Can you expand upon this relationship?

In American literature, the form of short stories historically developed as a way of engaging with stage and public culture, whereas the novel was more inclined towards internality and the individual, rather than the collective. I’ve always been fascinated by the role that literature and thought play in negotiating physical space and interpersonal relations. Music, sound and radio also have an important role to play in that.

While listening to the podcast it seemed that everything that was being talked about in regards to past works of literature was very relevant to the present time of this pandemic. Dr. Gotman also talks about exoticism during a pandemic.  

One way to look at this would be to look at the broadcasting service and the view that the metropole had of its ‘‘other’’. Broadcast then I think has a role to play in the construction of that space. The idea of a reporter or travel writer being embedded in another culture and broadcasting that story back creates certain kinds of dynamics of power.

Can we connect this with what Dr Jones talks about with Daniel Defoe as an unreliable narrator in the Journal of the Plague Year as someone who exhibits competing opinions and a lot of misinformation?

Absolutely, and we can definitely see nowadays having been through the Covid-19 pandemic that the misinformation, conspiracy, forms of otherization, and racialization are absolutely the meat of pandemic fiction. 

One of the figures that I didn’t talk too much about in the podcast, but was very interested in, is Edgar Allan Poe. One of his stories The Masque of the Red Death constantly refers back to the idea of the bizarre, strange, and the ‘other’, as a way of describing the pandemic [The Red Death]. Misinformation and rumours spread so easily, and everything becomes distorted and gothically strange. Hence I think there is clearly a way that ideas around dissemination and transmission are connected with questions of distortion and misinformation.

Is this what you were referring to when you talked about ‘the metaphorical energy of the plague’?

It is clear to me that plague fiction is almost never about plague. There’s something that makes it very difficult to confront that. I talk to Dr. John Day in the first episode about the fact that there is a disease in language that makes it impossible for us to confront things like pathogens – they are beyond us. Plagues quickly become about something else; they move you away, metaphorically from the actual experience space into another conceptual space. For example, literature around intoxication, drugs, and altered states are very rarely about those things, rather about some other social thoughts.

So finally, if we had to put a bow around the Plague Lit Podcast, how would you encapsulate it in a few words?

Firstly, the Plague Lit podcast was about trying to take something that was dark, and turning that into some kind of productive enterprise.
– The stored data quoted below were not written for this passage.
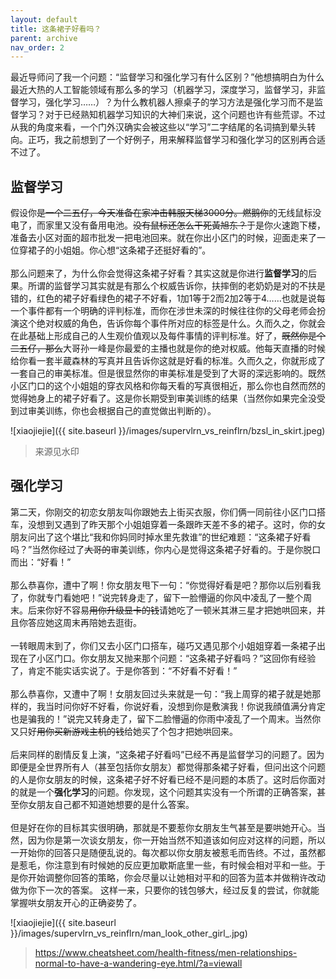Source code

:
 ```yaml
---
layout: default
title: 这条裙子好看吗？
parent: archive
nav_order: 2
---
```


最近导师问了我一个问题：“监督学习和强化学习有什么区别？”他想搞明白为什么最近大热的人工智能领域有那么多的学习（机器学习，深度学习，监督学习，非监督学习，强化学习……）？为什么教机器人擦桌子的学习方法是强化学习而不是监督学习？对于已经熟知机器学习知识的大神们来说，这个问题也许有些荒谬。不过从我的角度来看，一个门外汉确实会被这些以“学习”二字结尾的名词搞到晕头转向。正巧，我之前想到了一个好例子，用来解释监督学习和强化学习的区别再合适不过了。

## 监督学习
假设你~~是一个二五仔，今天准备在家冲击韩服天梯3000分。燃鹅你~~的无线鼠标没电了，而家里又没有备用电池。~~没有鼠标还怎么干死黃旭东？~~于是你火速跑下楼，准备去小区对面的超市批发一把电池回来。就在你出小区门的时候，迎面走来了一位穿裙子的小姐姐。你心想“这条裙子还挺好看的”。<br/><br/>
那么问题来了，为什么你会觉得这条裙子好看？其实这就是你进行**监督学习**的后果。所谓的监督学习其实就是有那么个权威告诉你，扶摔倒的老奶奶是对的不扶是错的，红色的裙子好看绿色的裙子不好看，1加1等于2而2加2等于4……也就是说每一个事件都有一个明确的评判标准，而你在涉世未深的时候往往你的父母老师会扮演这个绝对权威的角色，告诉你每个事件所对应的标签是什么。久而久之，你就会在此基础上形成自己的人生观价值观以及每件事情的评判标准。好了，~~既然你是个二五仔，那么~~大哥孙一峰是你最爱的主播也就是你的绝对权威。他每天直播的时候给你看一套半蔵森林的写真并且告诉你这就是好看的标准。久而久之，你就形成了一套自己的审美标准。但是很显然你的审美标准是受到了大哥的深远影响的。既然小区门口的这个小姐姐的穿衣风格和你每天看的写真很相近，那么你也自然而然的觉得她身上的裙子好看了。这是你长期受到审美训练的结果（当然你如果完全没受到过审美训练，你也会根据自己的直觉做出判断的）。

![xiaojiejie]({{ site.baseurl }}/images/supervlrn_vs_reinflrn/bzsl_in_skirt.jpeg)
> 来源见水印

## 强化学习
第二天，你刚交的初恋女朋友叫你跟她去上街买衣服，你们俩一同前往小区门口搭车，没想到又遇到了昨天那个小姐姐穿着一条跟昨天差不多的裙子。这时，你的女朋友问出了这个堪比“我和你妈同时掉水里先救谁”的世纪难题：“这条裙子好看吗？”当然你经过了~~大哥的~~审美训练，你内心是觉得这条裙子好看的。于是你脱口而出：“好看！”<br/><br/>
那么恭喜你，遭中了啊！你女朋友甩下一句：“你觉得好看是吧？那你以后别看我了，你就专门看她吧！”说完转身走了，留下一脸懵逼的你风中凌乱了一整个周末。后来你好不容易~~用你升级显卡的钱~~请她吃了一顿米其淋三星才把她哄回来，并且你答应她这周末再陪她去逛街。<br/><br/>
一转眼周末到了，你们又去小区门口搭车，碰巧又遇见那个小姐姐穿着一条裙子出现在了小区门口。你女朋友又抛来那个问题：“这条裙子好看吗？”这回你有经验了，肯定不能实话实说了。于是你答到：“不好看不好看！”<br/><br/>
那么恭喜你，又遭中了啊！女朋友回过头来就是一句：“我上周穿的裙子就是她那样的，我当时问你好不好看，你说好看，没想到你是敷演我！你说我顔值满分肯定也是骗我的！”说完又转身走了，留下二脸懵逼的你雨中凌乱了一个周末。当然你又只好~~用你买新游戏主机的钱~~给她买了个包才把她哄回来。<br/><br/>
后来同样的剧情反复上演，“这条裙子好看吗”已经不再是监督学习的问题了。因为即便是全世界所有人（甚至包括你女朋友）都觉得那条裙子好看，但问出这个问题的人是你女朋友的时候，这条裙子好不好看已经不是问题的本质了。这时后你面对的就是一个**强化学习**的问题。你发现，这个问题其实没有一个所谓的正确答案，甚至你女朋友自己都不知道她想要的是什么答案。<br/><br/>
但是好在你的目标其实很明确，那就是不要惹你女朋友生气甚至是要哄她开心。当然，因为你是第一次谈女朋友，你一开始当然不知道该如何应对这样的问题，所以一开始你的回答只是随便乱说的。每次都以你女朋友被惹毛而告终。不过，虽然都是惹毛，你注意到有时候她的反应更加歇斯底里一些，有时候会相对平和一些。于是你开始调整你回答的策略，你会尽量以让她相对平和的回答为蓝本并做稍许改动做为你下一次的答案。 这样一来，只要你的钱包够大，经过反复的尝试，你就能掌握哄女朋友开心的正确姿势了。

![xiaojiejie]({{ site.baseurl }}/images/supervlrn_vs_reinflrn/man_look_other_girl_.jpg)
> https://www.cheatsheet.com/health-fitness/men-relationships-normal-to-have-a-wandering-eye.html/?a=viewall
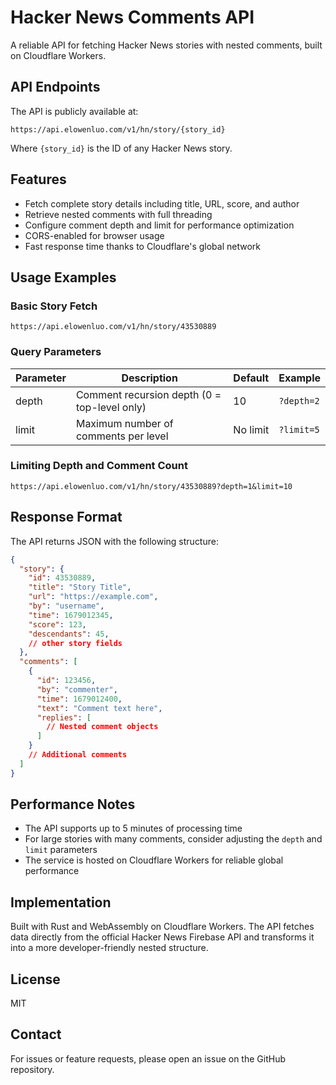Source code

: # Hacker News Comments API

A reliable API for fetching Hacker News stories with nested comments, built on Cloudflare Workers.

## API Endpoints

The API is publicly available at:

```
https://api.elowenluo.com/v1/hn/story/{story_id}
```

Where `{story_id}` is the ID of any Hacker News story.

## Features

- Fetch complete story details including title, URL, score, and author
- Retrieve nested comments with full threading
- Configure comment depth and limit for performance optimization
- CORS-enabled for browser usage
- Fast response time thanks to Cloudflare's global network

## Usage Examples

### Basic Story Fetch

```
https://api.elowenluo.com/v1/hn/story/43530889
```

### Query Parameters

| Parameter | Description | Default | Example |
|-----------|-------------|---------|---------|
| depth | Comment recursion depth (0 = top-level only) | 10 | `?depth=2` |
| limit | Maximum number of comments per level | No limit | `?limit=5` |

### Limiting Depth and Comment Count

```
https://api.elowenluo.com/v1/hn/story/43530889?depth=1&limit=10
```

## Response Format

The API returns JSON with the following structure:

```json
{
  "story": {
    "id": 43530889,
    "title": "Story Title",
    "url": "https://example.com",
    "by": "username",
    "time": 1679012345,
    "score": 123,
    "descendants": 45,
    // other story fields
  },
  "comments": [
    {
      "id": 123456,
      "by": "commenter",
      "time": 1679012400,
      "text": "Comment text here",
      "replies": [
        // Nested comment objects
      ]
    }
    // Additional comments
  ]
}
```

## Performance Notes

- The API supports up to 5 minutes of processing time
- For large stories with many comments, consider adjusting the `depth` and `limit` parameters
- The service is hosted on Cloudflare Workers for reliable global performance

## Implementation

Built with Rust and WebAssembly on Cloudflare Workers. The API fetches data directly from the official Hacker News Firebase API and transforms it into a more developer-friendly nested structure.

## License

MIT

## Contact

For issues or feature requests, please open an issue on the GitHub repository.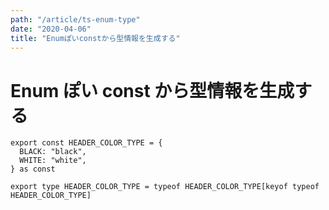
 ```yaml
---
path: "/article/ts-enum-type"
date: "2020-04-06"
title: "Enumぽいconstから型情報を生成する"
---
```


# Enum ぽい const から型情報を生成する

```
export const HEADER_COLOR_TYPE = {
  BLACK: "black",
  WHITE: "white",
} as const

export type HEADER_COLOR_TYPE = typeof HEADER_COLOR_TYPE[keyof typeof HEADER_COLOR_TYPE]
```
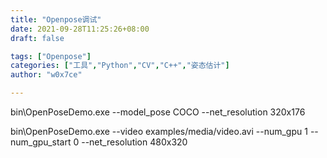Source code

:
```yaml
---
title: "Openpose调试"
date: 2021-09-28T11:25:26+08:00
draft: false

tags: ["Openpose"]
categories: ["工具","Python","CV","C++","姿态估计"]
author: "w0x7ce"

---
```


bin\OpenPoseDemo.exe --model_pose COCO --net_resolution 320x176

bin\OpenPoseDemo.exe --video examples/media/video.avi --num_gpu 1 --num_gpu_start 0  --net_resolution 480x320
The second thing I would say is that it is definitely about how literature speaks across time. Under certain conditions, certain sorts of events, something that was written 400 to 500 years ago can make sense in the present. There is a resonance that speaks across time. This is powerful to me. 

For so long, literary criticism has been about the very historical conceptual moment in which something is produced. However, I think something about plague fiction and this experience we are facing, disturbed those categories and those temporal time-based distinctions. It got to something too important about literature that we most often miss, which is that… humanity is a single thing. We all share it, and can actually understand other cultures and other periods of time – maybe not fully or transparently, but it is something that literature reminds us of really well. The least we can do is to try and understand one another, and that is what is important.